La conoscenza di mons. Ricchiuti non ha fatto altro che confermare un presentimento positivo sull’esperienza di Chiesa della mia diocesi. Il mio vescovo ha subito compreso i miei “desideri” e mi ha proposto di contattare mons. Ermenegildo Manicardi, rettore dell’Almo Collegio Capranica. Così ho incontrato don Gildo con grandissimo piacere e mi ha proposto di iniziare un cammino di discernimento come “shock di concretezza” e che io ho percepito subito come possibilità affascinante. Negli anni di seminario a Roma quel presentimento che sempre mi accompagnava come sottofondo è diventato sempre più certezza: il Signore mi chiedeva di servirlo dedicandomi alla sua Chiesa totalmente, senza riserve, con abbandono, generosità e impegno».
Quanto è importante la presenza di Gesù nella sua vita?
«Per me, oggi, questa domanda suona come: quanto è importante la presenza dell’aria nella tua vita?
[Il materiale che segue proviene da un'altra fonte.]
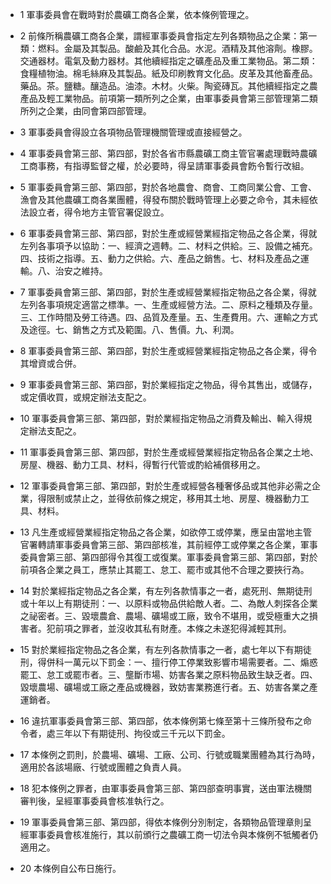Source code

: * 1 軍事委員會在戰時對於農礦工商各企業，依本條例管理之。

* 2 前條所稱農礦工商各企業，謂經軍事委員會指定左列各類物品之企業：第一類：燃料。金屬及其製品。酸鹼及其化合品。水泥。酒精及其他溶劑。橡膠。交通器材。電氣及動力器材。其他續經指定之礦產品及重工業物品。第二類：食糧植物油。棉毛絲麻及其製品。紙及印刷教育文化品。皮革及其他畜產品。藥品。茶。鹽糖。釀造品。油漆。木材。火柴。陶瓷磚瓦。其他續經指定之農產品及輕工業物品。前項第一類所列之企業，由軍事委員會第三部管理第二類所列之企業，由同會第四部管理。

* 3 軍事委員會得設立各項物品管理機關管理或直接經營之。

* 4 軍事委員會第三部、第四部，對於各省市縣農礦工商主管官署處理戰時農礦工商事務，有指導監督之權，於必要時，得呈請軍事委員會飭令暫行改組。

* 5 軍事委員會第三部、第四部，對於各地農會、商會、工商同業公會、工會、漁會及其他農礦工商各業團體，得發布關於戰時管理上必要之命令，其未經依法設立者，得令地方主管官署促設立。

* 6 軍事委員會第三部、第四部，對於生產或經營業經指定物品之各企業，得就左列各事項予以協助：一、經濟之週轉。二、材料之供給。三、設備之補充。四、技術之指導。五、動力之供給。六、產品之銷售。七、材料及產品之運輸。八、治安之維持。

* 7 軍事委員會第三部、第四部，對於生產或經營業經指定物品之各企業，得就左列各事項規定適當之標準。一、生產或經營方法。二、原料之種類及存量。三、工作時間及勞工待遇。四、品質及產量。五、生產費用。六、運輸之方式及途徑。七、銷售之方式及範圍。八、售價。九、利潤。

* 8 軍事委員會第三部、第四部，對於生產或經營業經指定物品之各企業，得令其增資或合併。

* 9 軍事委員會第三部、第四部，對於業經指定之物品，得令其售出，或儲存，或定價收買，或規定辦法支配之。

* 10 軍事委員會第三部、第四部，對於業經指定物品之消費及輸出、輸入得規定辦法支配之。

* 11 軍事委員會第三部、第四部，對於生產或經營業經指定物品各企業之土地、房屋、機器、動力工具、材料，得暫行代管或酌給補償移用之。

* 12 軍事委員會第三部、第四部，對於生產或經營各種奢侈品或其他非必需之企業，得限制或禁止之，並得依前條之規定，移用其土地、房屋、機器動力工具、材料。

* 13 凡生產或經營業經指定物品之各企業，如欲停工或停業，應呈由當地主管官署轉請軍事委員會第三部、第四部核准，其前經停工或停業之各企業，軍事委員會第三部、第四部得令其復工或復業。軍事委員會第三部、第四部，對於前項各企業之員工，應禁止其罷工、怠工、罷市或其他不合理之要挾行為。

* 14 對於業經指定物品之各企業，有左列各款情事之一者，處死刑、無期徒刑或十年以上有期徒刑：一、以原料或物品供給敵人者。二、為敵人刺探各企業之祕密者。三、毀壞農倉、農場、礦場或工廠，致令不堪用，或受極重大之損害者。犯前項之罪者，並沒收其私有財產。本條之未遂犯得減輕其刑。

* 15 對於業經指定物品之各企業，有左列各款情事之一者，處七年以下有期徒刑，得併科一萬元以下罰金：一、擅行停工停業致影響市場需要者。二、煽惑罷工、怠工或罷市者。三、壟斷市場、妨害各業之原料物品致生缺乏者。四、毀壞農場、礦場或工廠之產品或機器，致妨害業務進行者。五、妨害各業之產運銷者。

* 16 違抗軍事委員會第三部、第四部，依本條例第七條至第十三條所發布之命令者，處三年以下有期徒刑、拘役或三千元以下罰金。

* 17 本條例之罰則，於農場、礦場、工廠、公司、行號或職業團體為其行為時，適用於各該場廠、行號或團體之負責人員。

* 18 犯本條例之罪者，由軍事委員會第三部、第四部查明事實，送由軍法機關審判後，呈經軍事委員會核准執行之。

* 19 軍事委員會第三部、第四部，得依本條例分別制定，各類物品管理章則呈經軍事委員會核准施行，其以前頒行之農礦工商一切法令與本條例不牴觸者仍適用之。

* 20 本條例自公布日施行。

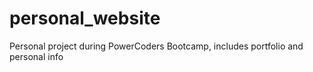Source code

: # personal_website
Personal project during PowerCoders Bootcamp, includes portfolio and personal info
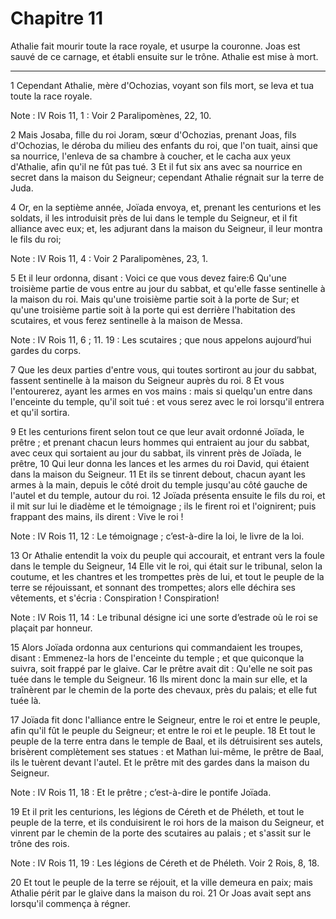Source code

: # Chapitre 11

Athalie fait mourir toute la race royale, et usurpe la couronne.
Joas est sauvé de ce carnage, et établi ensuite sur le trône.
Athalie est mise à mort.

***

1 Cependant Athalie, mère d'Ochozias, voyant son fils mort, se leva et tua toute la race royale.

<span class="bible-note">Note : </span> IV Rois 11, 1 : Voir 2 Paralipomènes, 22, 10.

2 Mais Josaba, fille du roi Joram, sœur d'Ochozias, prenant Joas, fils d'Ochozias, le déroba du milieu des enfants du roi, que l'on tuait, ainsi que sa nourrice, l'enleva de sa chambre à coucher, et le cacha aux yeux d'Athalie, afin qu'il ne fût pas tué. 3 Et il fut six ans avec sa nourrice en secret dans la maison du Seigneur; cependant Athalie régnait sur la terre de Juda.


4 Or, en la septième année, Joïada envoya, et, prenant les centurions et les soldats, il les introduisit près de lui dans le temple du Seigneur, et il fit alliance avec eux; et, les adjurant dans la maison du Seigneur, il leur montra le fils du roi;

<span class="bible-note">Note : </span> IV Rois 11, 4 : Voir 2 Paralipomènes, 23, 1.

5 Et il leur ordonna, disant : Voici ce que vous devez faire:6 Qu'une troisième partie de vous entre au jour du sabbat, et qu'elle fasse sentinelle à la maison du roi. Mais qu'une troisième partie soit à la porte de Sur; et qu'une troisième partie soit à la porte qui est derrière l'habitation des scutaires, et vous ferez sentinelle à la maison de Messa.

<span class="bible-note">Note : </span> IV Rois 11, 6 ; 11. 19 : Les scutaires ; que nous appelons aujourd’hui gardes du corps.

7 Que les deux parties d'entre vous, qui toutes sortiront au jour du sabbat, fassent sentinelle à la maison du Seigneur auprès du roi. 8 Et vous l'entourerez, ayant les armes en vos mains : mais si quelqu'un entre dans l'enceinte du temple, qu'il soit tué : et vous serez avec le roi lorsqu'il entrera et qu'il sortira.


9 Et les centurions firent selon tout ce que leur avait ordonné Joïada, le prêtre ; et prenant chacun leurs hommes qui entraient au jour du sabbat, avec ceux qui sortaient au jour du sabbat, ils vinrent près de Joïada, le prêtre, 10 Qui leur donna les lances et les armes du roi David, qui étaient dans la maison du Seigneur. 11 Et ils se tinrent debout, chacun ayant les armes à la main, depuis le côté droit du temple jusqu'au côté gauche de l'autel et du temple, autour du roi. 12 Joïada présenta ensuite le fils du roi, et il mit sur lui le diadème et le témoignage ; ils le firent roi et l'oignirent; puis frappant des mains, ils dirent : Vive le roi !

<span class="bible-note">Note : </span> IV Rois 11, 12 : Le témoignage ; c’est-à-dire la loi, le livre de la loi.


13 Or Athalie entendit la voix du peuple qui accourait, et entrant vers la foule dans le temple du Seigneur, 14 Elle vit le roi, qui était sur le tribunal, selon la coutume, et les chantres et les trompettes près de lui, et tout le peuple de la terre se réjouissant, et sonnant des trompettes; alors elle déchira ses vêtements, et s'écria : Conspiration ! Conspiration!

<span class="bible-note">Note : </span> IV Rois 11, 14 : Le tribunal désigne ici une sorte d’estrade où le roi se plaçait par honneur.

15 Alors Joïada ordonna aux centurions qui commandaient les troupes, disant : Emmenez-la hors de l'enceinte du temple ; et que quiconque la suivra, soit frappé par le glaive. Car le prêtre avait dit : Qu'elle ne soit pas tuée dans le temple du Seigneur. 16 Ils mirent donc la main sur elle, et la traînèrent par le chemin de la porte des chevaux, près du palais; et elle fut tuée là.


17 Joïada fit donc l'alliance entre le Seigneur, entre le roi et entre le peuple, afin qu'il fût le peuple du Seigneur; et entre le roi et le peuple. 18 Et tout le peuple de la terre entra dans le temple de Baal, et ils détruisirent ses autels, brisèrent complètement ses statues : et Mathan lui-même, le prêtre de Baal, ils le tuèrent devant l'autel. Et le prêtre mit des gardes dans la maison du Seigneur.

<span class="bible-note">Note : </span> IV Rois 11, 18 : Et le prêtre ; c’est-à-dire le pontife Joïada.

19 Et il prit les centurions, les légions de Céreth et de Phéleth, et tout le peuple de la terre, et ils conduisirent le roi hors de la maison du Seigneur, et vinrent par le chemin de la porte des scutaires au palais ; et s'assit sur le trône des rois.

<span class="bible-note">Note : </span> IV Rois 11, 19 : Les légions de Céreth et de Phéleth. Voir 2 Rois, 8, 18.

20 Et tout le peuple de la terre se réjouit, et la ville demeura en paix; mais Athalie périt par le glaive dans la maison du roi. 21 Or Joas avait sept ans lorsqu'il commença à régner.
Nel senso che Cristo ha “invaso” ogni aspetto della mia vita, arricchendolo di bellezza, amore, gioia, pace… una vita senza di lui mi sembrerebbe impensabile oggi, a prescindere dal dato della vocazione particolare. C’è una vocazione più originaria, che è quella alla felicità, e solo Cristo è in grado di compiere questo desiderio d’infinito che ho nel cuore. C’è un commento rabbinico al passo della creazione dell’uomo che spiega bene quello che tento di dire. Quando Dio disse: “facciamo l’uomo a nostra immagine e somiglianza”, prese l’argilla e la plasmò, modellandola sul palmo della sua mano, lasciando in essa la sua impronta. Mentre le altre creature furono create con la parola, nel formare l’uomo Egli impiegò le sue mani, la sua arte, il suo cuore e, non ultimo, il suo respiro. Fece pressione sul suo petto, affinché il cuore prendesse a battere e lì vi lascio un’impronta più forte. Adamo aprì gli occhi al mondo. Dio disse: “Parlami Adamo!”. Adamo disse: “mio Signore, un vuoto mi hai lasciato nel cuore, la tua impronta che altri non potrà colmare. Solo questo ti chiedo: non lasciarmi!”. Ecco, in sintesi Cristo per me è proprio questo: Colui che colma quel vuoto che solo lui può colmare, Colui rende l’immagine di Dio in me compiuta, rendendomi felice».
Sente di voler dire qualcosa ai giovani che oggi decidono di intraprendere il suo stesso percorso di vita?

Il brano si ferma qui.